Bauprojekte sollen Abhilfe schaffen

Stuttgart: Für die Wohnanlage Allmandring IV am Campus Stuttgart-Vaihingen ist im Juli 2018 der Grundstein gelegt worden. Sie soll 2019 fertig sein und mehr als 380 Wohnplätze bieten. Außerdem entsteht von 2019 an die Wohnanlage Allmandring V mit mindestens 200 Plätzen samt MINT-Kita (mit Ausrichtung auf Mathematik, Informatik, Naturwissenschaft und Technik).

Ludwigsburg: In Eglosheim und am Campus Königsallee entstehen Wohnheime mit insgesamt 245 Zimmern, das Gebäude der Oberfinanzdirektion Karlsruhe wird saniert und bietet 70 Wohnplätze.

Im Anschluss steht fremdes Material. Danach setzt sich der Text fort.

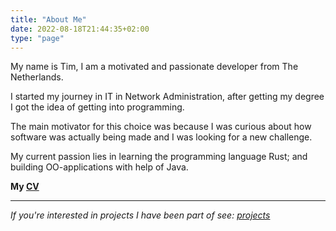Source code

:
 ```yaml
---
title: "About Me"
date: 2022-08-18T21:44:35+02:00
type: "page"
---
```


My name is Tim, I am a motivated and passionate developer from The Netherlands. 

I started my journey in IT in Network Administration, after getting my degree I got the idea of getting into programming. 

The main motivator for this choice was because I was curious about how software was actually being made and I was looking for a new challenge.

My current passion lies in learning the programming language Rust; and building OO-applications with help of Java.

**My [CV](/CV.pdf)**

***

*If you're interested in projects I have been part of see: [projects](/en/projects)*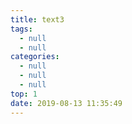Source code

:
 ```yaml
---
title: text3
tags:
  - null
  - null
categories:
  - null
  - null
  - null
top: 1
date: 2019-08-13 11:35:49
---
```


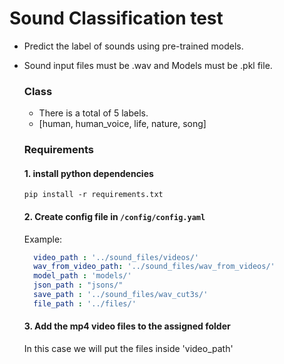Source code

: # Sound Classification test
- Predict the label of sounds using pre-trained models.
- Sound input files must be .wav and Models must be .pkl file.

  ### Class
    - There is a total of 5 labels.
    - [human, human_voice,	life, nature,	song]
    
  ### Requirements

  #### 1. install python dependencies
  ```
  pip install -r requirements.txt
  ```
  #### 2. Create config file in `/config/config.yaml` 
  Example:
  ```yaml
    video_path : '../sound_files/videos/'
    wav_from_video_path: '../sound_files/wav_from_videos/'
    model_path : 'models/'
    json_path : "jsons/"
    save_path : '../sound_files/wav_cut3s/'
    file_path : '../files/'
  ```
  #### 3. Add the mp4 video files to the assigned folder

  In this case we will put the files inside 'video_path'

Nachfrage: Für die Wohnheime in Stuttgart-Mitte und -Vaihingen interessieren sich zurzeit 2591 Studierende, auf der Warteliste für Ludwigsburg stehen lediglich 519 Bewerber, in Esslingen keiner.

Wohnen mit Hilfe: Dieses Modell (vergünstigter Wohnraum gegen Mithilfe in Haushalt oder Garten) gibt es seit 2013 in Stuttgart. Momentan bewerben sich 219 Studierende dafür, 18 solcher Mietverhältnisse gibt es aktuell. Interessierte Vermieter können sich beim Bürgerservice Leben im Alter bei der Stadt Stuttgart unter Telefon 07 11 / 216-59 101 informieren.